So Dreamer already expects her work environment to be a fun one, but now she wants even MORE FUN by going to a movie.  In other words, she wants fun within the fun… or double fun. But she doesn’t want to experience double fun on her own, and so since her best friend isn’t available, she invites Fran, even though she isn’t really seeking a true friendship with this co-worker.  She doesn’t trust that Fran’s “yes” is sincere, but she’s willing to wait and see what transpires.

After I leave work, its time for me to catch the train.  I'm supposed to take the Red Line, but I am having difficulty because there are several Red Lines and all the train tracks keep rotating.   I know this sounds strange, but the Train Station actually looks like a mall with several floors and loud music and flashing lights and other gimmicks to keep people interested.  Inevitably, I get on the wrong train, so I end up in Santa Ana.  When I realize I'm going the wrong way, I immediately get out and find myself inside a government building.  It's a training facility for the FBI or CIA or something.

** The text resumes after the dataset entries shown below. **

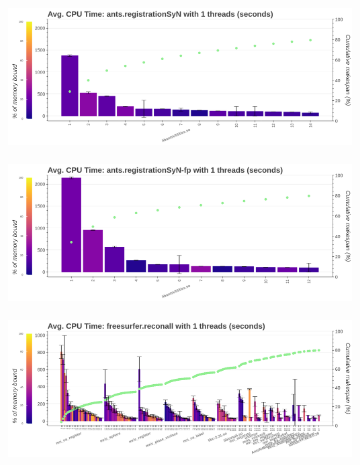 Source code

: \documentclass[conference]{IEEEtran}
\begin{document}
\begin{figure}[ht!]
	\begin{subfigure}[t]{0.49\textwidth}
		\caption{}
		\label{subfig:hotspots-ants-registrationSyN}
		\includegraphics[width=\textwidth]{figures/hotspots-1thread-ants-registrationSyN.png}
	\end{subfigure}
	\hfill
	\begin{subfigure}[t]{0.49\textwidth}
		\caption{}
		\label{subfig:hotspots-ants-registrationSyN-fp}
		\includegraphics[width=\textwidth]{figures/hotspots-1thread-ants-registrationSyN-fp.png}
	\end{subfigure}
																																																																				
	\begin{subfigure}[t]{\textwidth}
		\caption{}
		\label{subfig:hotspots-1thread-freesurfer-reconall}
		\includegraphics[width=\textwidth]{figures/hotspots-1thread-freesurfer-reconall.png}
	\end{subfigure}
																																																																				

\end{figure}
\end{document}
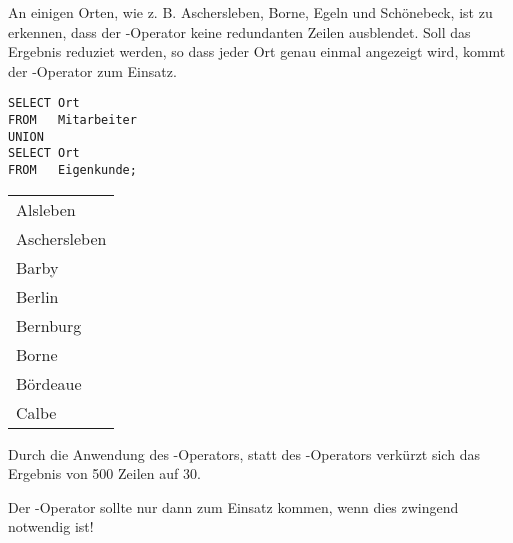           An einigen Orten, wie z. B. Aschersleben, Borne, Egeln und Sch\"onebeck, ist zu erkennen, dass der -Operator keine redundanten Zeilen ausblendet. Soll das Ergebnis reduziet werden, so dass jeder Ort genau einmal angezeigt wird, kommt der -Operator zum Einsatz.
          \begin{lstlisting}[language=oracle_sql,caption={Orte, an denen Kunden oder Mitarbeiter leben (reduziert)},label=sql04_23]
SELECT Ort
FROM   Mitarbeiter
UNION
SELECT Ort
FROM   Eigenkunde;
          \end{lstlisting}
          \begin{center}
            \begin{small}
              \tablehead{}
              \begin{msoraclesql}
                \begin{supertabular}{l}
                  Alsleben \\
                  Aschersleben \\
                  Barby \\
                  Berlin \\
                  Bernburg \\
                  Borne \\
                  B\"ordeaue \\
                  Calbe \\
                \end{supertabular}
              \end{msoraclesql}
            \end{small}
          \end{center}
          Durch die Anwendung des -Operators, statt des -Operators verk\"urzt sich das Ergebnis von 500 Zeilen auf 30.
          \begin{merke}
            Der -Operator sollte nur dann zum Einsatz kommen, wenn dies zwingend notwendig ist!
          \end{merke}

And the next portion of the dream is symbolic of her “inner” true feelings about what friendship entails.  Her conscience wants her to examine what friendship means to her, so her psyche sends her a dream.  The Red Line and the Blue Line tracks are symbolic of the pathways friendship takes.  Is it a “heart” thing (red) or a “mind” thing (blue).  The tracks rotate because pathways to friendship are multiple and complex.  A friendship which starts out because two people enjoy the same movies and love the same books and are both Democrats can easily segue to a friendship built on the foundation of two people admiring and respecting personality traits in each other.  They intermix and exchange values; they rotate from one aspect to the next. 

Friendship can be like a mall with several floors, loud music, flashing lights and other gimmicks to keep people interested.  The commitment is on different levels, from casual where you just see movies together once in a while, or very committed, where you’re even romantically involved.  There can be loud raucous fun, dancing and drinking… or something quieter, like doing crossword puzzles together. 

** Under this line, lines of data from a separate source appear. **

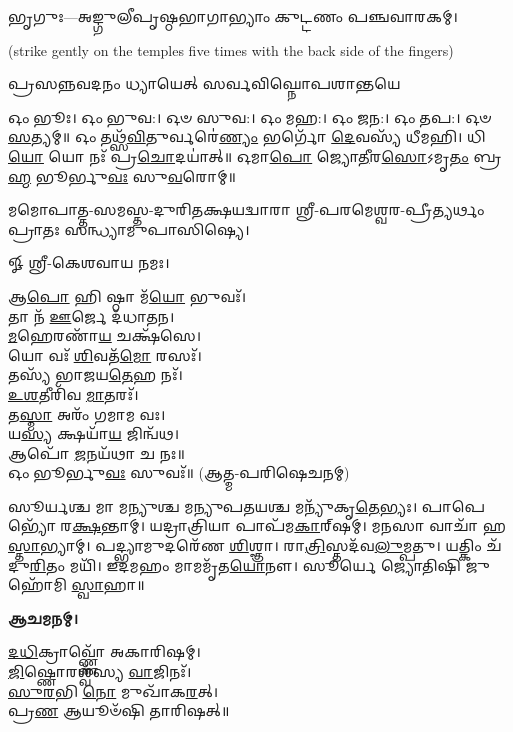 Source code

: 
𑌭𑍃𑌗𑍁𑌃—𑌅𑌙𑍍𑌗𑍁𑌲𑍀𑌪𑍃𑌷𑍍𑌠𑌭𑌾𑌗𑌾𑌭𑍍𑌯𑌾𑌂 𑌕𑍁𑌟𑍍𑌟𑌣𑌂 𑌪𑌞𑍍𑌚𑌵𑌾𑌰𑌕𑌮𑍍।

{\scriptsize (strike gently on the temples five times with the back side of the fingers)}

{𑌪𑍍𑌰𑌸𑌨𑍍𑌨𑌵𑌦𑌨𑌂 𑌧𑍍𑌯𑌾𑌯𑍇𑌤𑍍 𑌸𑌰𑍍𑌵𑌵𑌿𑌘𑍍𑌨𑍋𑌪𑌶𑌾𑌨𑍍𑌤𑌯𑍇}


𑌓𑌂 𑌭𑍂𑌃। 𑌓𑌂 𑌭𑍁𑌵:। 𑌓𑍞 𑌸𑍁𑌵:। 𑌓𑌂 𑌮𑌹:। 𑌓𑌂 𑌜𑌨:। 𑌓𑌂 𑌤𑌪:। 𑌓𑍞 \ul{𑌸}\-𑌤𑍍𑌯𑌮𑍍॥
𑌓𑌂 𑌤𑌥𑍍𑌸᳴\-\ul{𑌵𑌿}\-𑌤𑍁𑌰𑍍𑌵𑌰𑍇॑\-\ul{𑌣𑍍𑌯𑌂} 𑌭𑌰𑍍𑌗𑍋᳴ \ul{𑌦𑍇}\-𑌵𑌸𑍍𑌯᳴ 𑌧𑍀𑌮𑌹𑌿। 𑌧𑌿\-\ul{𑌯𑍋} 𑌯𑍋 𑌨𑌃᳴ 𑌪𑍍𑌰\-\ul{𑌚𑍋}\-𑌦𑌯𑌾॑𑌤𑍍॥
𑌓𑌮𑌾\-\ul{𑌪𑍋} 𑌜𑍍𑌯𑍋\-\ul{𑌤𑍀}\-𑌰\-\ul{𑌸𑍋}\-𑌽𑌮𑍃\-\ul{𑌤𑌂} 𑌬𑍍𑌰\-\ul{𑌹𑍍𑌮} 𑌭𑍂𑌰𑍍𑌭𑍁\-\ul{𑌵𑌃} 𑌸𑍁\-\ul{𑌵}\-𑌰𑍋𑌮𑍍॥


𑌮𑌮𑍋𑌪𑌾𑌤𑍍𑌤-𑌸𑌮𑌸𑍍𑌤-𑌦𑍁𑌰𑌿𑌤𑌕𑍍𑌷𑌯𑌦𑍍𑌵𑌾𑌰𑌾 𑌶𑍍𑌰𑍀-𑌪𑌰𑌮𑍇𑌶𑍍𑌵𑌰-𑌪𑍍𑌰𑍀𑌤𑍍𑌯𑌰𑍍𑌥𑌂 𑌪𑍍𑌰𑌾𑌤𑌃 𑌸𑌨𑍍𑌧𑍍𑌯𑌾𑌮𑍁𑌪𑌾𑌸𑌿𑌷𑍍𑌯𑍇।


𑍐 𑌶𑍍𑌰𑍀-𑌕𑍇𑌶𑌵𑌾𑌯 𑌨𑌮𑌃।

𑌆\-\ul{𑌪𑍋} 𑌹𑌿 𑌷𑍍𑌠𑌾 𑌮᳴\-\ul{𑌯𑍋} 𑌭𑍁𑌵𑌃᳴।\\
𑌤𑌾 𑌨᳴ \ul{𑌊}\-𑌰𑍍𑌜𑍇 𑌦᳴𑌧𑌾𑌤𑌨।\\
\-\ul{𑌮}\-𑌹𑍇𑌰𑌣𑌾᳴\-\ul{𑌯} 𑌚𑌕𑍍𑌷᳴𑌸𑍇।\\
𑌯𑍋 𑌵𑌃᳴ \ul{𑌶𑌿}\-𑌵𑌤᳴\-\ul{𑌮𑍋} 𑌰𑌸𑌃᳴।\\
𑌤𑌸𑍍𑌯᳴ 𑌭𑌾𑌜𑌯\-\ul{𑌤𑍇}\-𑌹 𑌨𑌃᳴।\\
\-\ul{𑌉}\-\-\ul{𑌶}\-𑌤𑍀𑌰𑌿᳴𑌵 \ul{𑌮𑌾}\-𑌤𑌰𑌃᳴।\\
𑌤\-\ul{𑌸𑍍𑌮𑌾} 𑌅𑌰𑌂᳴ 𑌗𑌮𑌾𑌮 𑌵𑌃।\\
𑌯\-\ul{𑌸𑍍𑌯} 𑌕𑍍𑌷𑌯𑌾᳴\-\ul{𑌯} 𑌜𑌿𑌨𑍍𑌵᳴𑌥।\\
𑌆𑌪𑍋᳴ \ul{𑌜}\-𑌨𑌯᳴𑌥𑌾 𑌚 𑌨𑌃॥\\

𑌓𑌂 𑌭𑍂𑌰𑍍𑌭𑍁\-\ul{𑌵𑌃} 𑌸𑍁𑌵𑌃᳴॥ (𑌆𑌤𑍍𑌮-𑌪𑌰𑌿𑌷𑍇𑌚𑌨𑌮𑍍)



𑌸𑍂𑌰𑍍𑌯𑌶𑍍𑌚 𑌮𑌾 𑌮𑌨𑍍𑌯𑍁𑌶𑍍𑌚 𑌮𑌨𑍍𑌯𑍁𑌪𑌤𑌯𑌶𑍍𑌚 𑌮𑌨𑍍𑌯𑍁᳴𑌕𑍃\-\ul{𑌤𑍇}\-𑌭𑍍𑌯𑌃। 𑌪𑌾𑌪𑍇𑌭𑍍𑌯𑍋᳴ 𑌰\-\ul{𑌕𑍍𑌷}\-𑌨𑍍𑌤𑌾𑌮𑍍। 𑌯𑌦𑍍𑌰𑌾𑌤𑍍𑌰𑌿𑌯𑌾 𑌪𑌾𑌪᳴𑌮\-\ul{𑌕𑌾}\-𑌰𑍍‌𑌷𑌮𑍍। 𑌮𑌨𑌸𑌾 𑌵𑌾𑌚𑌾᳴ 𑌹\-\ul{𑌸𑍍𑌤𑌾}\-𑌭𑍍𑌯𑌾𑌮𑍍। 𑌪𑌦𑍍𑌭𑍍𑌯𑌾𑌮𑍁𑌦𑌰𑍇᳴𑌣 \ul{𑌶𑌿}\-𑌶𑍍𑌞𑌾। 𑌰𑌾\-\ul{𑌤𑍍𑌰𑌿}\-𑌸𑍍𑌤𑌦᳴𑌵\-\ul{𑌲𑍁}\-𑌮𑍍𑌪𑌤𑍁। 𑌯𑌤𑍍𑌕𑌿𑌂 𑌚᳴ 𑌦𑍁\-\ul{𑌰𑌿}\-𑌤𑌂 𑌮𑌯𑌿᳴। 𑌇𑌦𑌮𑌹𑌂 𑌮𑌾𑌮𑌮𑍃᳴𑌤\-\ul{𑌯𑍋}\-𑌨𑍗। 𑌸𑍂𑌰𑍍𑌯𑍇 𑌜𑍍𑌯𑍋𑌤𑌿𑌷𑌿 𑌜𑍁𑌹𑍋᳴𑌮𑌿 \ul{𑌸𑍍𑌵𑌾}\-𑌹𑌾॥


\textbf{𑌆𑌚𑌮𑌨𑌮𑍍।}

\-\ul{𑌦}\-\-\ul{𑌧𑌿}\-𑌕𑍍𑌰𑌾𑌵𑍍𑌣𑍍𑌣𑍋᳴ 𑌅𑌕𑌾𑌰𑌿𑌷𑌮𑍍।\\
 \ul{𑌜𑌿}\-𑌷𑍍𑌣𑍋𑌰𑌶𑍍𑌵᳴𑌸𑍍𑌯 \ul{𑌵𑌾}\-𑌜𑌿𑌨𑌃᳴।\\
\-\ul{𑌸𑍁}\-\-\ul{𑌰}\-𑌭𑌿 \ul{𑌨𑍋} 𑌮𑍁𑌖𑌾᳴𑌕\-\ul{𑌰}\-𑌤𑍍।\\
𑌪𑍍𑌰\-\ul{𑌣} 𑌆𑌯𑍂𑍞᳴𑌷𑌿 𑌤𑌾𑌰𑌿𑌷𑌤𑍍॥\\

Our Dreamer gets on the wrong train.  Her conscience is telling her, “Whoa, girl, you’re on the wrong path to friendship if you’re only asking Fran to go to the movies because there’s no one else available and so you ‘settle.’  AND she annoys you?  Hmmm.  Not a good basis for friendship at all.”  But she’s trying to make the journey.  She ends up in Santa Ana, famous for the winds which break limbs off the trees and knock plants off the terrace rails.  Not the kind of friendship she wants, so she gets off the train.  Now she finds herself in a “secret/spy” type of organization.

I'm asked to join the training, and I decide to go through with it for the heck of it… at least until they realize I don't belong there.  So I am introduced to 7 other recruits and each one is very different from the other.  One guy is Chris Penn (Sean Penn's brother… he was the chubby guy in the original Footloose).  This guy named Marvin that I used to work with, and a bunch of girls of various sizes who all seem fragile and out of place.  The first part of the training is to inspect everyone's room and find out who the "Mole" is.

I would venture to say that the “secret/spy” type of friendship is one which is protective and supportive.  FBI and CIA, after all, are known for doing whatever it takes to SAVE our country.  They may do terrible things (like kill people), but it’s all in the line of duty… to save/defend/secure our country and its people.

Our Dreamer’s psyche now creates a scenario for her to explore friendship with elements of protective and defensive intentions.  "7" in Numerology represents the Philosopher... one who is thoughtful and introspective and likes to analyze and understand life in all its permutations.  So, Dreamer is being asked to "think" through the process of friendship.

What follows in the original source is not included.